REQUIRED WORK:
For every line in the records below that holds "overholdt", make a copy.

Items from a data source:
■ ■ ■ ■ ■
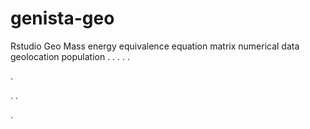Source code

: # genista-geo
Rstudio Geo Mass energy equivalence equation matrix numerical data geolocation population
.
.
.
.
.




.






















.
.


























.









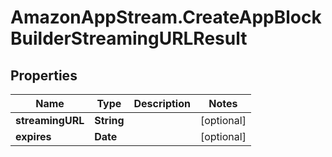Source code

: # AmazonAppStream.CreateAppBlockBuilderStreamingURLResult

## Properties

Name | Type | Description | Notes
------------ | ------------- | ------------- | -------------
**streamingURL** | **String** |  | [optional] 
**expires** | **Date** |  | [optional] 


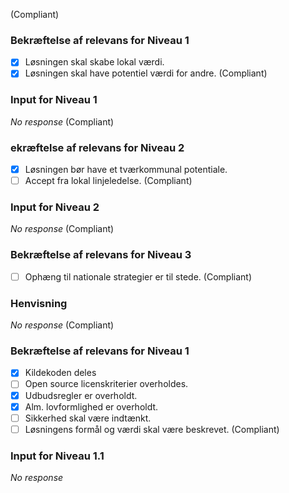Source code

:  (Compliant)
### Bekræftelse af relevans for Niveau 1

- [x] Løsningen skal skabe lokal værdi.
- [X] Løsningen skal have potentiel værdi for andre. (Compliant)
### Input for Niveau 1

_No response_ (Compliant)
### ekræftelse af relevans for Niveau 2

- [x] Løsningen bør have et tværkommunal potentiale.
- [ ] Accept fra lokal linjeledelse. (Compliant)
### Input for Niveau 2

_No response_ (Compliant)
### Bekræftelse af relevans for Niveau 3

- [ ] Ophæng til nationale strategier er til stede. (Compliant)
### Henvisning

_No response_ (Compliant)
### Bekræftelse af relevans for Niveau 1

- [x] Kildekoden deles
- [ ] Open source licenskriterier overholdes.
- [x] Udbudsregler er overholdt.
- [x] Alm. lovformlighed er overholdt.
- [ ] Sikkerhed skal være indtænkt.
- [ ] Løsningens formål og værdi skal være beskrevet. (Compliant)
### Input for Niveau 1.1

_No response_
■ ■ ■ ■ ■
RESPONSE:
- [x] Udbudsregler er overholdt.
- [x] Alm. lovformlighed er overholdt.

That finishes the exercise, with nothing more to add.